We perform a systematic study of the Standard Model embedding in a D-brane configuration of type I string theory at the TeV scale. We end up with an attractive model and we study several phenomenological questions, such as gauge coupling unification, proton stability, fermion masses and neutrino oscillations. At the string scale, the gauge group is U(3)_color x U(2)_weak x U(1)_1 x U(1)_bulk. The corresponding gauge bosons are localized on three collections of branes; two of them describe the strong and weak interactions, while the last abelian factor lives on a brane which is extended in two large extra dimensions with a size of afew microns. The hypercharge is a linear combination of the first three U(1)s. All remaining U(1)s get masses at the TeV scale due to anomalies, leaving the baryon and lepton numbers as (perturbatively) unbroken global symmetries at low energies. The conservation of baryon number assures proton stability, while lepton number symmetry guarantees light neutrino masses that involve a right-handed neutrino in the bulk. The model predicts the value of the weak angle which is compatible with the experiment when the string scale is in the TeV region.
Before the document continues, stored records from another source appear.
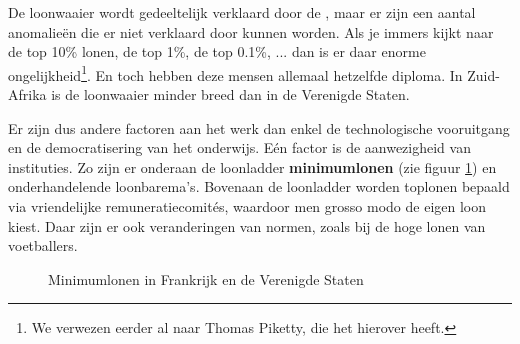\par De loonwaaier wordt gedeeltelijk verklaard door de , maar er zijn een aantal anomalie\"en die er niet verklaard door kunnen worden. Als je immers kijkt naar de top 10\% lonen, de top 1\%, de top 0.1\%, ... dan is er daar enorme ongelijkheid\footnote{We verwezen eerder al naar Thomas Piketty, die het hierover heeft.}. En toch hebben deze mensen allemaal hetzelfde diploma. In Zuid-Afrika is de loonwaaier minder breed dan in de Verenigde Staten. 
\par Er zijn dus andere factoren aan het werk dan enkel de technologische vooruitgang en de democratisering van het onderwijs. E\'en factor is de aanwezigheid van instituties. Zo zijn er onderaan de loonladder \textbf{minimumlonen} (zie figuur \ref{fig:h6minimum}) en onderhandelende loonbarema's. Bovenaan de loonladder worden toplonen bepaald via vriendelijke remuneratiecomit\'es, waardoor men grosso modo de eigen loon kiest. Daar zijn er ook veranderingen van normen, zoals bij de hoge lonen van voetballers.

\begin{figure}[H]
\small\centering\captionsetup{justification=centering,margin=2cm}
\caption{Minimumlonen in Frankrijk en de Verenigde Staten}
\label{fig:h6minimum}
\end{figure}


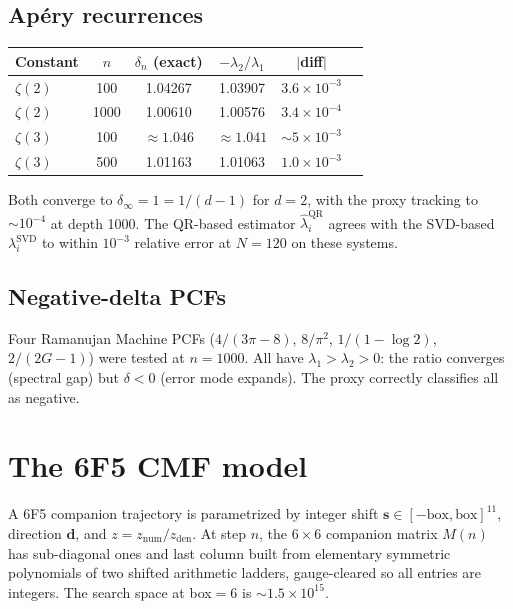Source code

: \documentclass[11pt]{article}
\begin{document}
\subsection{Ap\'ery recurrences}

\begin{center}
\begin{tabular}{lccccc}
\toprule
Constant & $n$ & $\delta_n$ (exact) & $-\lambda_2/\lambda_1$ & $|$diff$|$ \\
\midrule
$\zeta(2)$ & 100 & 1.04267 & 1.03907 & $3.6 \times 10^{-3}$ \\
$\zeta(2)$ & 1000 & 1.00610 & 1.00576 & $3.4 \times 10^{-4}$ \\
$\zeta(3)$ & 100 & $\approx 1.046$ & $\approx 1.041$ & $\sim 5 \times 10^{-3}$ \\
$\zeta(3)$ & 500 & 1.01163 & 1.01063 & $1.0 \times 10^{-3}$ \\
\bottomrule
\end{tabular}
\end{center}

Both converge to $\delta_\infty = 1 = 1/(d-1)$ for $d=2$, with the proxy tracking to $\sim 10^{-4}$ at depth 1000. The QR-based estimator $\widehat\lambda_i^{\mathrm{QR}}$ agrees with the SVD-based $\lambda_i^{\mathrm{SVD}}$ to within $10^{-3}$ relative error at $N=120$ on these systems.

\subsection{Negative-delta PCFs}

Four Ramanujan Machine PCFs ($4/(3\pi{-}8)$, $8/\pi^2$, $1/(1{-}\log 2)$, $2/(2G{-}1)$) were tested at $n=1000$. All have $\lambda_1 > \lambda_2 > 0$: the ratio converges (spectral gap) but $\delta < 0$ (error mode expands). The proxy correctly classifies all as negative.

\section{The 6F5 CMF model}

A 6F5 companion trajectory is parametrized by integer shift $\mathbf{s} \in [-\text{box},\text{box}]^{11}$, direction $\mathbf{d}$, and $z = z_{\text{num}}/z_{\text{den}}$. At step $n$, the $6 \times 6$ companion matrix $M(n)$ has sub-diagonal ones and last column built from elementary symmetric polynomials of two shifted arithmetic ladders, gauge-cleared so all entries are integers. The search space at box$=6$ is $\sim 1.5 \times 10^{15}$.
\end{document}
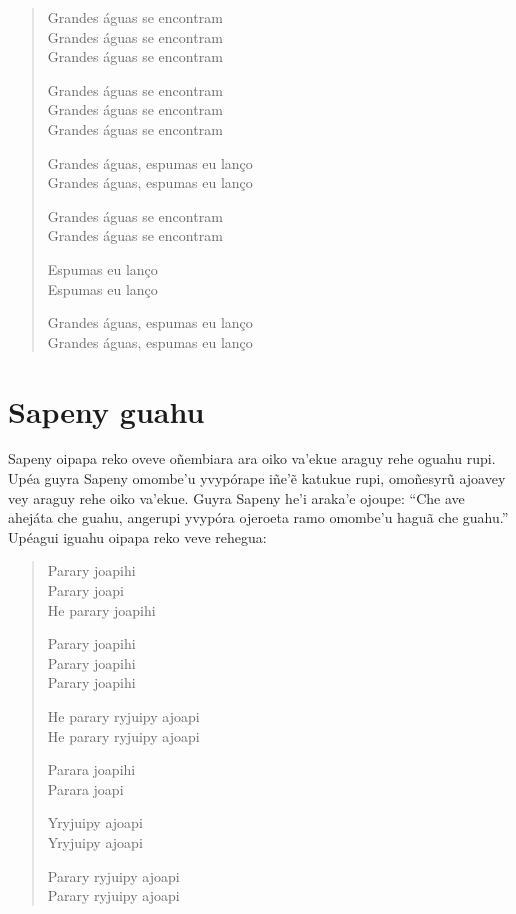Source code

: \begin{verse}
Grandes águas se encontram\\
Grandes águas se encontram\\
Grandes águas se encontram

Grandes águas se encontram\\
Grandes águas se encontram\\
Grandes águas se encontram

Grandes águas, espumas eu lanço\\
Grandes águas, espumas eu lanço

Grandes águas se encontram\\
Grandes águas se encontram

Espumas eu lanço\\
Espumas eu lanço \EP[1]

Grandes águas, espumas eu lanço\\
Grandes águas, espumas eu lanço
\end{verse}

\chapter{Sapeny guahu}

 Sapeny oipapa reko oveve oñembiara ara oiko va'ekue araguy rehe
oguahu rupi. Upéa guyra Sapeny omombe'u yvypórape iñe'ẽ katukue rupi,
omoñesyrũ ajoavey vey araguy rehe oiko va'ekue. Guyra Sapeny he'i
araka'e ojoupe: ``Che ave ahejáta che guahu, angerupi yvypóra ojeroeta
ramo omombe'u haguã che guahu.'' Upéagui iguahu oipapa reko veve
rehegua:

\begin{verse}
Parary joapihi\\
Parary joapi\\
He parary joapihi

Parary joapihi\\
Parary joapihi\\
Parary joapihi

He parary ryjuipy ajoapi\\
He parary ryjuipy ajoapi

Parara joapihi\\
Parara joapi

Yryjuipy ajoapi\\
Yryjuipy ajoapi

Parary ryjuipy ajoapi\\
Parary ryjuipy ajoapi
\end{verse}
It also contains two Higgs doublets that provide tree-level masses to all fermions of the heaviest generation, with calculable Yukawa couplings; one obtains a naturally heavy top and the correct ratio m_b/m_tau. We also study neutrino masses and mixings in relation to recent solar and atmospheric neutrino data.

Figures (4)

• Figure 1: Pictorial representation of models$A, A'$.
• Figure 2: Pictorial representation of models $B$ and $B'$.
• Figure 3: Evolution of the ratio $m_b/m_\tau$ as a function of the energy $\mu$ for $\tan \beta=2$ and $\tan \beta=80$. We have used as low energy parameters $m_b=4$GeV, $m_{top}=174$GeV$a_3(M_z)=0.12$, $\sin^2\theta_W=0.23113$.
• Figure 4: Plot of the infinite two-dimensional sum $\sum_{\vec{n}\in\mathbb{Z}^2}\frac{\delta^{-\frac{2h_{\vec{n}}}{M^2 R^2}}}{h_{\vec{n}}} \sin^2\left(\frac{L}{4 E}\frac{h_{\vec{n}}}{R^2} \right)$ with $h_{\vec{n}}=\cos^{-2}\theta(n_1^2+n_2^2-2 n_1 n_2 \sin\theta)$ in the case $M^2 R^2=10^6$, $\delta=16$ and $\sin\theta=\frac{119}{120}$. The gray line represents the dominant frequency mode $\rho \sin^2\left(\frac{L}{4 E}\frac{240}{239 R^2}\right)$ with amplitude $\rho={0.8 \pi}\cos\theta\log (M^2 R^2\cos\theta\log\delta^2)$.